FORCE, OERA, and Nova Scotia Department of Energy announced $500,000 in funding to begin a new environmental effects monitoring program (EEMP) at the FORCE site in the Minas Passage.
The new monitoring program is designed to determine the effects of deployment and operation of in-stream tidal turbines on the marine environment with a focus on fish, lobster, marine birds, marine mammals, and acoustic effects.
While early research in other jurisdictions suggests the effects of in-stream tidal turbines may not be significant, the Minas Passage remains a unique environment requiring further study, according to the Fundy Ocean Research Centre for Energy (FORCE).
Michel Samson, Nova Scotia Energy Minister, said: “Tidal energy holds tremendous potential for our province –both as a source of clean power and as an economic opportunity for our growing ocean technology sector. Monitoring and sharing data are important in realizing this potential – providing industry, scientists, regulators and the public with more information about how the technologies are interacting with the natural environment.”

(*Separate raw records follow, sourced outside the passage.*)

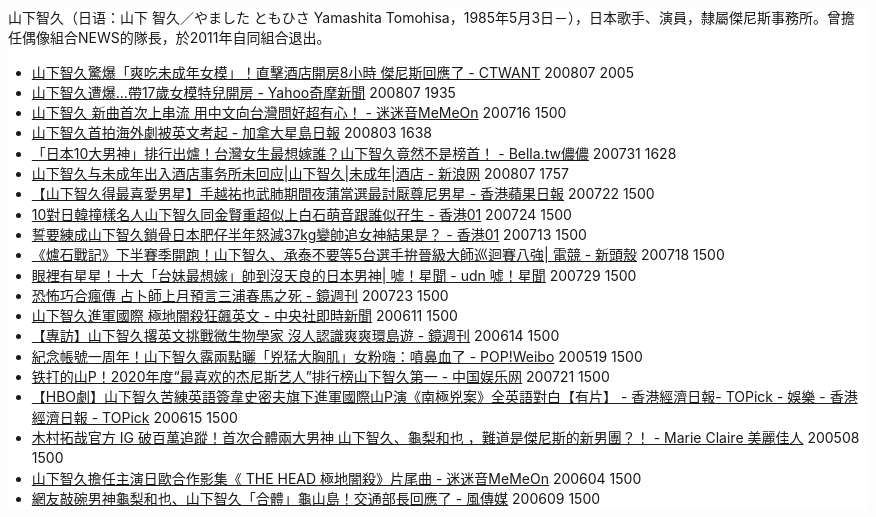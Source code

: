 山下智久（日语：山下 智久／やました ともひさ Yamashita Tomohisa，1985年5月3日－），日本歌手、演員，隸屬傑尼斯事務所。曾擔任偶像組合NEWS的隊長，於2011年自同組合退出。
- [山下智久驚爆「爽吃未成年女模」！直擊酒店開房8小時 傑尼斯回應了 - CTWANT](https://www.ctwant.com/article/66388 "山下智久驚爆「爽吃未成年女模」！直擊酒店開房8小時 傑尼斯回應了 - CTWANT") 200807 2005
- [山下智久遭爆…帶17歲女模特兒開房 - Yahoo奇摩新聞](https://tw.news.yahoo.com/%E5%B1%B1%E4%B8%8B%E6%99%BA%E4%B9%85%E9%81%AD%E7%88%86-%E5%B8%B617%E6%AD%B2%E5%A5%B3%E6%A8%A1%E7%89%B9%E5%85%92%E9%96%8B%E6%88%BF-113503745.html "山下智久遭爆…帶17歲女模特兒開房 - Yahoo奇摩新聞") 200807 1935
- [山下智久 新曲首次上串流 用中文向台灣問好超有心！ - 迷迷音MeMeOn](https://memeon-music.com/2020/07/16/yamashita-tomohisa-2/ "山下智久 新曲首次上串流 用中文向台灣問好超有心！ - 迷迷音MeMeOn") 200716 1500
- [山下智久首拍海外劇被英文考起 - 加拿大星島日報](https://www.singtao.ca/4402638/2020-08-03/post-%E5%B1%B1%E4%B8%8B%E6%99%BA%E4%B9%85%E9%A6%96%E6%8B%8D%E6%B5%B7%E5%A4%96%E5%8A%87%E8%A2%AB%E8%8B%B1%E6%96%87%E8%80%83%E8%B5%B7/ "山下智久首拍海外劇被英文考起 - 加拿大星島日報") 200803 1638
- [「日本10大男神」排行出爐！台灣女生最想嫁誰？山下智久竟然不是榜首！ - Bella.tw儂儂](https://www.bella.tw/articles/celebrities/25223 "「日本10大男神」排行出爐！台灣女生最想嫁誰？山下智久竟然不是榜首！ - Bella.tw儂儂") 200731 1628
- [山下智久与未成年出入酒店事务所未回应|山下智久|未成年|酒店 - 新浪网](https://ent.sina.com.cn/s/j/2020-08-07/doc-iivhuipn7408245.shtml "山下智久与未成年出入酒店事务所未回应|山下智久|未成年|酒店 - 新浪网") 200807 1757
- [【山下智久得最喜愛男星】手越祐也武肺期間夜蒲當選最討厭尊尼男星 - 香港蘋果日報](https://hk.appledaily.com/entertainment/20200722/BHSRVUG3RW6QFVDG3N7Z76E4PI/ "【山下智久得最喜愛男星】手越祐也武肺期間夜蒲當選最討厭尊尼男星 - 香港蘋果日報") 200722 1500
- [10對日韓撞樣名人山下智久同金賢重超似上白石萌音跟誰似孖生 - 香港01](https://www.hk01.com/%E9%96%8B%E7%BD%90/501747/10%E5%B0%8D%E6%97%A5%E9%9F%93%E6%92%9E%E6%A8%A3%E5%90%8D%E4%BA%BA-%E5%B1%B1%E4%B8%8B%E6%99%BA%E4%B9%85%E5%90%8C%E9%87%91%E8%B3%A2%E9%87%8D%E8%B6%85%E4%BC%BC-%E4%B8%8A%E7%99%BD%E7%9F%B3%E8%90%8C%E9%9F%B3%E8%B7%9F%E8%AA%B0%E4%BC%BC%E5%AD%96%E7%94%9F "10對日韓撞樣名人山下智久同金賢重超似上白石萌音跟誰似孖生 - 香港01") 200724 1500
- [誓要練成山下智久鎖骨日本肥仔半年怒減37kg變帥追女神結果是？ - 香港01](https://www.hk01.com/%E9%96%8B%E7%BD%90/494476/%E8%AA%93%E8%A6%81%E7%B7%B4%E6%88%90%E5%B1%B1%E4%B8%8B%E6%99%BA%E4%B9%85%E9%8E%96%E9%AA%A8-%E6%97%A5%E6%9C%AC%E8%82%A5%E4%BB%94%E5%8D%8A%E5%B9%B4%E6%80%92%E6%B8%9B37kg%E8%AE%8A%E5%B8%A5%E8%BF%BD%E5%A5%B3%E7%A5%9E%E7%B5%90%E6%9E%9C%E6%98%AF "誓要練成山下智久鎖骨日本肥仔半年怒減37kg變帥追女神結果是？ - 香港01") 200713 1500
- [《爐石戰記》下半賽季開跑！山下智久、承泰不要等5台選手拚晉級大師巡迴賽八強| 電競 - 新頭殼](https://newtalk.tw/news/view/2020-07-18/437644 "《爐石戰記》下半賽季開跑！山下智久、承泰不要等5台選手拚晉級大師巡迴賽八強| 電競 - 新頭殼") 200718 1500
- [眼裡有星星！十大「台妹最想嫁」帥到沒天良的日本男神| 噓！星聞 - udn 噓！星聞](https://stars.udn.com/star/story/10089/4736125 "眼裡有星星！十大「台妹最想嫁」帥到沒天良的日本男神| 噓！星聞 - udn 噓！星聞") 200729 1500
- [恐怖巧合瘋傳 占卜師上月預言三浦春馬之死 - 鏡週刊](https://www.mirrormedia.mg/story/20200723ent009/ "恐怖巧合瘋傳 占卜師上月預言三浦春馬之死 - 鏡週刊") 200723 1500
- [山下智久進軍國際 極地闇殺狂飆英文 - 中央社即時新聞](https://www.cna.com.tw/news/amov/202006110112.aspx "山下智久進軍國際 極地闇殺狂飆英文 - 中央社即時新聞") 200611 1500
- [【專訪】山下智久撂英文挑戰微生物學家 沒人認識爽爽環島遊 - 鏡週刊](https://www.mirrormedia.mg/story/20200614ent008/ "【專訪】山下智久撂英文挑戰微生物學家 沒人認識爽爽環島遊 - 鏡週刊") 200614 1500
- [紀念帳號一周年！山下智久露兩點曬「兇猛大胸肌」女粉嗨：噴鼻血了 - POP!Weibo](https://ipop.sina.com.tw/posts/473970 "紀念帳號一周年！山下智久露兩點曬「兇猛大胸肌」女粉嗨：噴鼻血了 - POP!Weibo") 200519 1500
- [铁打的山P！2020年度“最喜欢的杰尼斯艺人”排行榜山下智久第一 - 中国娱乐网](http://news.yule.com.cn/html/202007/319487.html "铁打的山P！2020年度“最喜欢的杰尼斯艺人”排行榜山下智久第一 - 中国娱乐网") 200721 1500
- [【HBO劇】山下智久苦練英語簽韋史密夫旗下進軍國際山P演《南極兇案》全英語對白【有片】 - 香港經濟日報- TOPick - 娛樂 - 香港經濟日報 - TOPick](https://topick.hket.com/article/2670273/%E3%80%90HBO%E5%8A%87%E3%80%91%E5%B1%B1%E4%B8%8B%E6%99%BA%E4%B9%85%E8%8B%A6%E7%B7%B4%E8%8B%B1%E8%AA%9E%E7%B0%BD%E9%9F%8B%E5%8F%B2%E5%AF%86%E5%A4%AB%E6%97%97%E4%B8%8B%E9%80%B2%E8%BB%8D%E5%9C%8B%E9%9A%9B%E3%80%80%E5%B1%B1P%E6%BC%94%E3%80%8A%E5%8D%97%E6%A5%B5%E5%85%87%E6%A1%88%E3%80%8B%E5%85%A8%E8%8B%B1%E8%AA%9E%E5%B0%8D%E7%99%BD%E3%80%90%E6%9C%89%E7%89%87%E3%80%91 "【HBO劇】山下智久苦練英語簽韋史密夫旗下進軍國際山P演《南極兇案》全英語對白【有片】 - 香港經濟日報- TOPick - 娛樂 - 香港經濟日報 - TOPick") 200615 1500
- [木村拓哉官方 IG 破百萬追蹤！首次合體兩大男神 山下智久、龜梨和也 ，難道是傑尼斯的新男團？！ - Marie Claire 美麗佳人](https://www.marieclaire.com.tw/entertainment/news/49834 "木村拓哉官方 IG 破百萬追蹤！首次合體兩大男神 山下智久、龜梨和也 ，難道是傑尼斯的新男團？！ - Marie Claire 美麗佳人") 200508 1500
- [山下智久擔任主演日歐合作影集《 THE HEAD 極地闇殺》片尾曲 - 迷迷音MeMeOn](https://memeon-music.com/2020/06/04/yamashita-tomohisa/ "山下智久擔任主演日歐合作影集《 THE HEAD 極地闇殺》片尾曲 - 迷迷音MeMeOn") 200604 1500
- [網友敲碗男神龜梨和也、山下智久「合體」龜山島！交通部長回應了 - 風傳媒](https://www.storm.mg/lifestyle/2744823 "網友敲碗男神龜梨和也、山下智久「合體」龜山島！交通部長回應了 - 風傳媒") 200609 1500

Stephen Dempsey, Executive Director of the Offshore Energy Research Association (OERA), added: “Environmental monitoring is key to understanding the interactions of marine life with tidal energy devices as they are deployed in the Bay of Fundy this year.”
Accompanying the release of the EEMP, FORCE issued requests for proposals to conduct monitoring studies related to marine fish, lobster catchability, marine mammal data analysis, and marine seabirds.
The $500,000 for environmental effects monitoring includes $250,000 from FORCE plus an additional $250,000 from OERA and the NS Department of Energy.
The monitoring plan was developed in consultation with SLR Consulting, provincial and federal regulators, and FORCE’s environmental monitoring advisory committee which includes representatives from scientific, government, fishing, and First Nations communities.